Post Operative Pain Management In Children
D Baroudi
Citation
D Baroudi. Post Operative Pain Management In Children. The Internet Journal of Health. 2007 Volume 7 Number 2.
Abstract
Recently the issue of chronic pain in children was elicited.[
It seems that pain ethics and pain management does not come only to the strong adult populations but include all the spectrum of age. [
Pain is defined by the International Association for the Study of Pain as an unpleasant sensory and emotional experience associated with actual or Potential tissue damage It is now accepted that pain should be anticipated, safely and effectively controlled, in all children, whatever their age, maturity or severity of illness .Unfortunately the postoperative pain in pediatric patient is not adequately managed despite of it's cause of morbidity and even some reported mortality [
Pain evaluation
Pain measurement in children is difficult, this has led to the proliferation of a multiplicity of pain measurement for neonates, infants and children.

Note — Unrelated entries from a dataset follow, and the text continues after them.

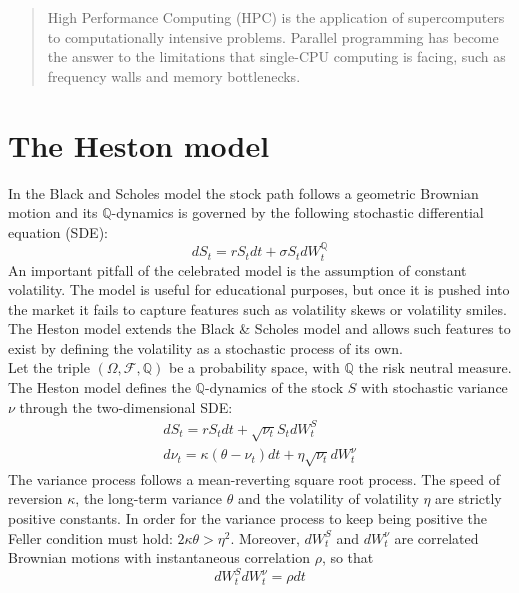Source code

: \documentclass[12pt]{article}
\numberwithin{equation}{section}
\begin{document}
\maketitle
\pagestyle{plain}
\tableofcontents
\newpage
\clearpage
{}

\begin{abstract}
High Performance Computing (HPC) is the application of supercomputers to computationally intensive problems. Parallel programming has become the answer to the limitations that single-CPU computing is facing, such as frequency walls and memory bottlenecks. \\
\end{abstract}

\section{The Heston model}
In the Black and Scholes model the stock path follows a geometric Brownian motion and its $\mathbb{Q}$-dynamics is governed by the following stochastic differential equation (SDE):
\begin{equation*}
dS_t = rS_tdt + \sigma S_tdW_t^\mathbb{Q}
\end{equation*}
An important pitfall of the celebrated model is the assumption of constant volatility. The model is useful for educational purposes, but once it is pushed into the market it fails to capture features such as volatility skews or volatility smiles. The Heston model extends the Black \& Scholes model and allows such features to exist by defining the volatility as a stochastic process of its own.\\
\newline
Let the triple $(\Omega,\mathscr{F},\mathbb{Q})$ be a probability space, with $\mathbb{Q}$ the risk neutral measure. The Heston model defines the $\mathbb{Q}$-dynamics of the stock $S$ with stochastic variance $\nu$ through the two-dimensional SDE:
\begin{align}\label{HestonStock}
dS_t = rS_tdt + \sqrt{\nu_t}S_tdW_t^S \\
d\nu_t = \kappa(\theta - \nu_t)dt + \eta\sqrt{\nu_t}dW_t^\nu
\end{align}
The variance process follows a mean-reverting square root process. The speed of reversion $\kappa$, the long-term variance $\theta$ and the volatility of volatility $\eta$ are strictly positive constants. In order for the variance process to keep being positive the Feller condition must hold: $2\kappa\theta > \eta^2$. Moreover, $dW_t^S$ and $dW_t^\nu$ are correlated Brownian motions with instantaneous correlation $\rho$, so that
\begin{equation*}
dW_t^S dW_t^\nu = \rho dt
\end{equation*}
\end{document}
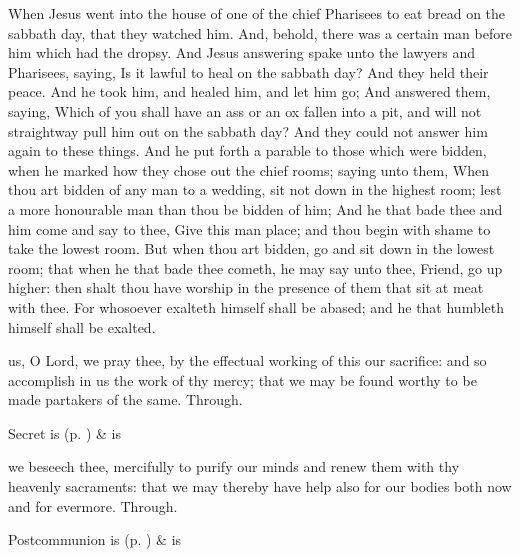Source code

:  When Jesus went into the house of one of the chief Pharisees to eat bread on the sabbath day, that they watched him. And, behold, there was a certain man before him which had the dropsy. And Jesus answering spake unto the lawyers and Pharisees, saying, Is it lawful to heal on the sabbath day? And they held their peace. And he took him, and healed him, and let him go; And answered them, saying, Which of you shall have an ass or an ox fallen into a pit, and will not straightway pull him out on the sabbath day? And they could not answer him again to these things. And he put forth a parable to those which were bidden, when he marked how they chose out the chief rooms; saying unto them, When thou art bidden of any man to a wedding, sit not down in the highest room; lest a more honourable man than thou be bidden of him; And he that bade thee and him come and say to thee, Give this man place; and thou begin with shame to take the lowest room. But when thou art bidden, go and sit down in the lowest room; that when he that bade thee cometh, he may say unto thee, Friend, go up higher: then shalt thou have worship in the presence of them that sit at meat with thee. For whosoever exalteth himself shall be abased; and he that humbleth himself shall be exalted.


\secret
{} us, O Lord, we pray thee, by the effectual working of this our sacrifice: and so accomplish in us the work of thy mercy; that we may be found worthy to be made partakers of the same. Through.
\begin{rubric}
     Secret is  (p. \pageref{SPSaints}) \&  is 
\end{rubric}

\postcommunion
{} we beseech thee, mercifully to purify our minds and renew them with thy heavenly sacraments: that we may thereby have help also for our bodies both now and for evermore. Through.
\begin{rubric}
     Postcommunion is  (p. \pageref{SPSaints}) \&  is 
\end{rubric}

Most scores try to assign a numerical value to one of these dimensions: cognitive, physiological, sensory, behavioral, and even facial expression, the anesthetist must be adequately trained and sensitive to the manifestations of acute pain in the various age groups and must be experienced in intervening safely, effectively and appropriately to control the pain.[6]
Consideration points in postoperative pain management
1. A well organized plan . The post operative pain treatment must be included in the anesthetic planning even before induction of anesthesia, adopting the idea of “ managing pain before it occurs “, [7]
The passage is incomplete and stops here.